--- Excerpted records Enclosed Below ---

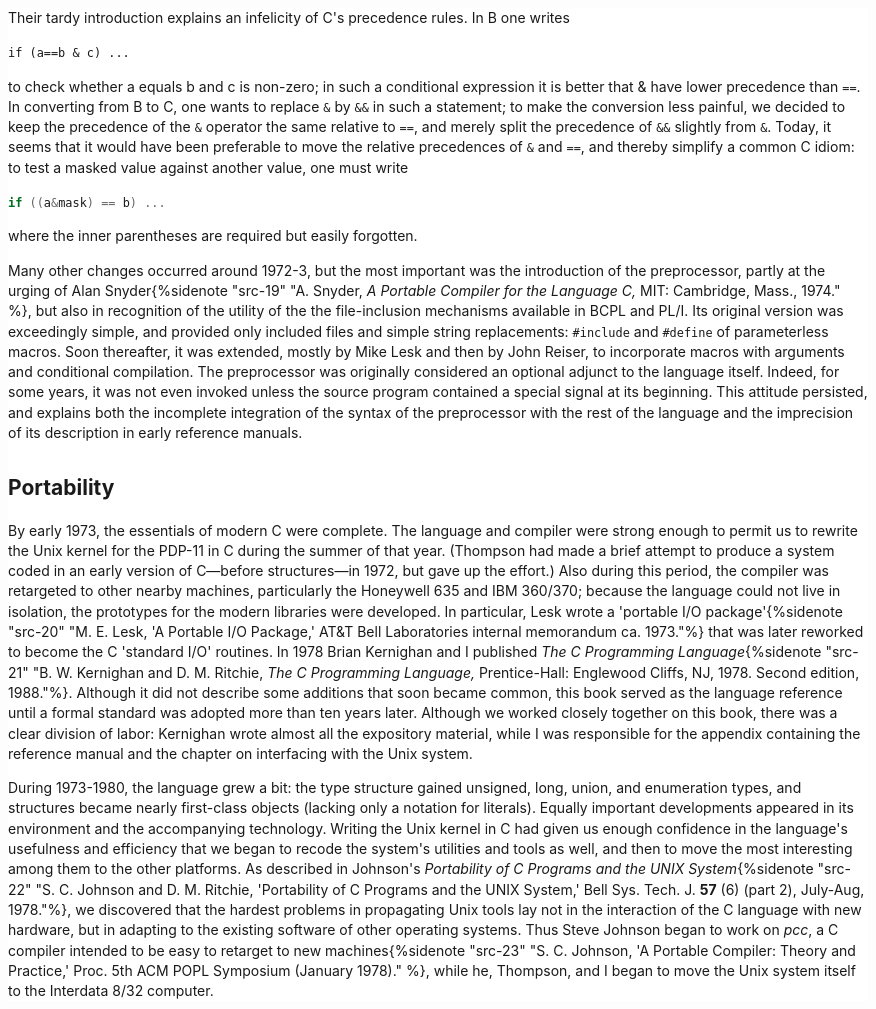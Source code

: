 Their tardy introduction explains an infelicity of C's precedence rules. In B one writes
```B
if (a==b & c) ...
```
to check whether a equals b and c is non-zero; in such a conditional expression it is better that & have lower precedence than `==`. In converting from B to C, one wants to replace `&` by `&&` in such a statement; to make the conversion less painful, we decided to keep the precedence of the `&` operator the same relative to `==`, and merely split the precedence of `&&` slightly from `&`. Today, it seems that it would have been preferable to move the relative precedences of `&` and `==`, and thereby simplify a common C idiom: to test a masked value against another value, one must write
```c
if ((a&mask) == b) ...
```
where the inner parentheses are required but easily forgotten.

Many other changes occurred around 1972-3, but the most important was the introduction of the preprocessor, partly at the urging of Alan Snyder{%sidenote "src-19" "A. Snyder, _A Portable Compiler for the Language C,_ MIT: Cambridge, Mass., 1974." %}, but also in recognition of the utility of the the file-inclusion mechanisms available in BCPL and PL/I. Its original version was exceedingly simple, and provided only included files and simple string replacements: `#include` and `#define` of parameterless macros. Soon thereafter, it was extended, mostly by Mike Lesk and then by John Reiser, to incorporate macros with arguments and conditional compilation. The preprocessor was originally considered an optional adjunct to the language itself. Indeed, for some years, it was not even invoked unless the source program contained a special signal at its beginning. This attitude persisted, and explains both the incomplete integration of the syntax of the preprocessor with the rest of the language and the imprecision of its description in early reference manuals.

## Portability

By early 1973, the essentials of modern C were complete. The language and compiler were strong enough to permit us to rewrite the Unix kernel for the PDP-11 in C during the summer of that year. (Thompson had made a brief attempt to produce a system coded in an early version of C—before structures—in 1972, but gave up the effort.) Also during this period, the compiler was retargeted to other nearby machines, particularly the Honeywell 635 and IBM 360/370; because the language could not live in isolation, the prototypes for the modern libraries were developed. In particular, Lesk wrote a 'portable I/O package'{%sidenote "src-20" "M. E. Lesk, 'A Portable I/O Package,' AT&T Bell Laboratories internal memorandum ca. 1973."%} that was later reworked to become the C 'standard I/O' routines. In 1978 Brian Kernighan and I published _The C Programming Language_{%sidenote "src-21" "B. W. Kernighan and D. M. Ritchie, _The C Programming Language,_ Prentice-Hall: Englewood Cliffs, NJ, 1978. Second edition, 1988."%}. Although it did not describe some additions that soon became common, this book served as the language reference until a formal standard was adopted more than ten years later. Although we worked closely together on this book, there was a clear division of labor: Kernighan wrote almost all the expository material, while I was responsible for the appendix containing the reference manual and the chapter on interfacing with the Unix system.

During 1973-1980, the language grew a bit: the type structure gained unsigned, long, union, and enumeration types, and structures became nearly first-class objects (lacking only a notation for literals). Equally important developments appeared in its environment and the accompanying technology. Writing the Unix kernel in C had given us enough confidence in the language's usefulness and efficiency that we began to recode the system's utilities and tools as well, and then to move the most interesting among them to the other platforms. As described in Johnson's *Portability of C Programs and the UNIX System*{%sidenote "src-22" "S. C. Johnson and D. M. Ritchie, 'Portability of C Programs and the UNIX System,' Bell Sys. Tech. J. **57** (6) (part 2), July-Aug, 1978."%}, we discovered that the hardest problems in propagating Unix tools lay not in the interaction of the C language with new hardware, but in adapting to the existing software of other operating systems. Thus Steve Johnson began to work on _pcc_, a C compiler intended to be easy to retarget to new machines{%sidenote "src-23" "S. C. Johnson, 'A Portable Compiler: Theory and Practice,' Proc. 5th ACM POPL Symposium (January 1978)." %}, while he, Thompson, and I began to move the Unix system itself to the Interdata 8/32 computer.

--- End of Enclosed Excerpted records ---

| Task |
Check each line of the material for the word "precedence". Copy the ones that have it.

| Written answer |
: Their tardy introduction explains an infelicity of C's precedence rules. In B one writes
to check whether a equals b and c is non-zero; in such a conditional expression it is better that & have lower precedence than `==`. In converting from B to C, one wants to replace `&` by `&&` in such a statement; to make the conversion less painful, we decided to keep the precedence of the `&` operator the same relative to `==`, and merely split the precedence of `&&` slightly from `&`. Today, it seems that it would have been preferable to move the relative precedences of `&` and `==`, and thereby simplify a common C idiom: to test a masked value against another value, one must write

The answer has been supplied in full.